The expected response is a copy of every line in the entries below that includes the word "input".
── DATA LISTING ──
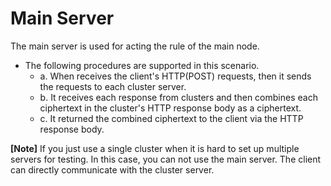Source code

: # Main Server

The main server is used for acting the rule of the main node.
- The following procedures are supported in this scenario. 
  - a. When receives the client's HTTP(POST) requests, then it sends the requests to each cluster server.
  - b. It receives each response from clusters and then combines each ciphertext in the cluster's HTTP response body as a ciphertext. 
  - c. It returned the combined ciphertext to the client via the HTTP response body.

**[Note]** If you just use a single cluster when it is hard to set up multiple servers for testing. In this case, you can not use the main server. The client can directly communicate with the cluster server.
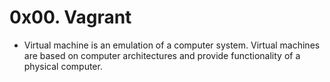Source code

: # 0x00. Vagrant

* Virtual machine is an emulation of a computer system. Virtual machines are based on computer architectures and provide functionality of a physical computer.
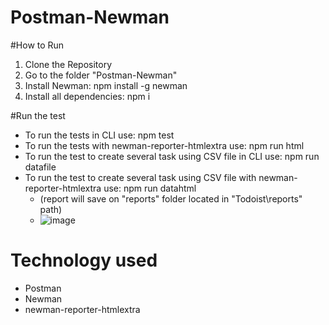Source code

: # Postman-Newman

#How to Run
1. Clone the Repository
2. Go to the folder "Postman-Newman"
3. Install Newman: npm install -g newman
4. Install all dependencies: npm i

#Run the test
 - To run the tests in CLI use: npm test
 - To run the tests with newman-reporter-htmlextra use: npm run html
 - To run the test to create several task using CSV file in CLI use: npm run datafile
 - To run the test to create several task using CSV file with newman-reporter-htmlextra use: npm run datahtml
   - (report will save on "reports" folder located in "Todoist\reports" path)
   - ![image](https://user-images.githubusercontent.com/80799988/112077812-8694be80-8b7d-11eb-9c56-10b50f1a887c.png)

# Technology used
- Postman
- Newman
- newman-reporter-htmlextra


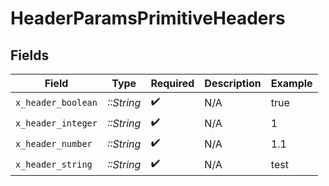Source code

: # HeaderParamsPrimitiveHeaders


## Fields

| Field              | Type               | Required           | Description        | Example            |
| ------------------ | ------------------ | ------------------ | ------------------ | ------------------ |
| `x_header_boolean` | *::String*         | :heavy_check_mark: | N/A                | true               |
| `x_header_integer` | *::String*         | :heavy_check_mark: | N/A                | 1                  |
| `x_header_number`  | *::String*         | :heavy_check_mark: | N/A                | 1.1                |
| `x_header_string`  | *::String*         | :heavy_check_mark: | N/A                | test               |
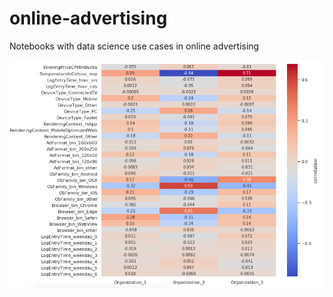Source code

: # online-advertising

Notebooks with data science use cases in online advertising

![heatmap](https://github.com/tsando/online-advertising/blob/master/figs/heatmap.png)

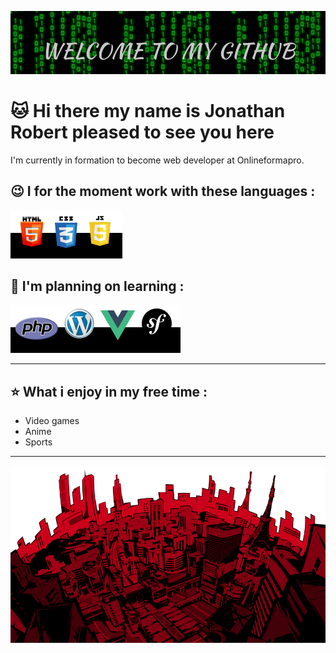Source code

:![Cover](https://github.com/jojomumu/jojomumu/blob/main/img/cover.png)

<h1> &#128049 Hi there my name is Jonathan Robert pleased to see you here</h1>

I'm currently in formation to become web developer at Onlineformapro.

<h2> &#128521 I for the moment work with these languages :</h2>

![languages](https://github.com/jojomumu/jojomumu/blob/main/img/languages.png)

<h2> &#129300 I'm planning on learning :</h2>

![outils](https://github.com/jojomumu/jojomumu/blob/main/img/outils.png)

<hr>

<h2> &#11088 What i enjoy in my free time :</h2>

<ul>
  <li>Video games</li>
  <li>Anime</li>
  <li>Sports</li>
</ul>

<hr>

![city](https://github.com/jojomumu/jojomumu/blob/main/img/city.png)
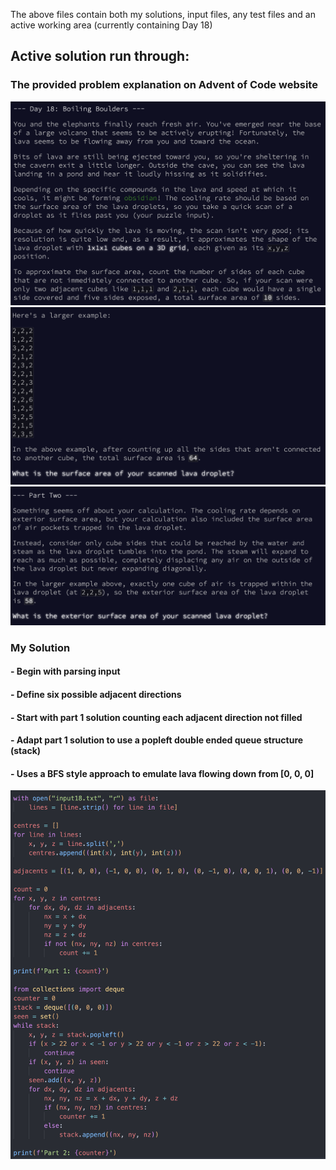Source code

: The above files contain both my solutions, input files, any test files and an active working area (currently containing Day 18)

## Active solution run through:

### The provided problem explanation on Advent of Code website
![alt text](images/Explanation1.png)
![alt text](images/Explanation2.png)
![alt text](images/Explanation3.png)

### My Solution
#### - Begin with parsing input
#### - Define six possible adjacent directions
#### - Start with part 1 solution counting each adjacent direction not filled
#### - Adapt part 1 solution to use a popleft double ended queue structure (stack)
#### - Uses a BFS style approach to emulate lava flowing down from [0, 0, 0]
![alt text](images/Solution.png)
───
» **TASK SOLUTION**
: The above files contain both my solutions, input files, any test files and an active working area (currently containing Day 18)
#### - Begin with parsing input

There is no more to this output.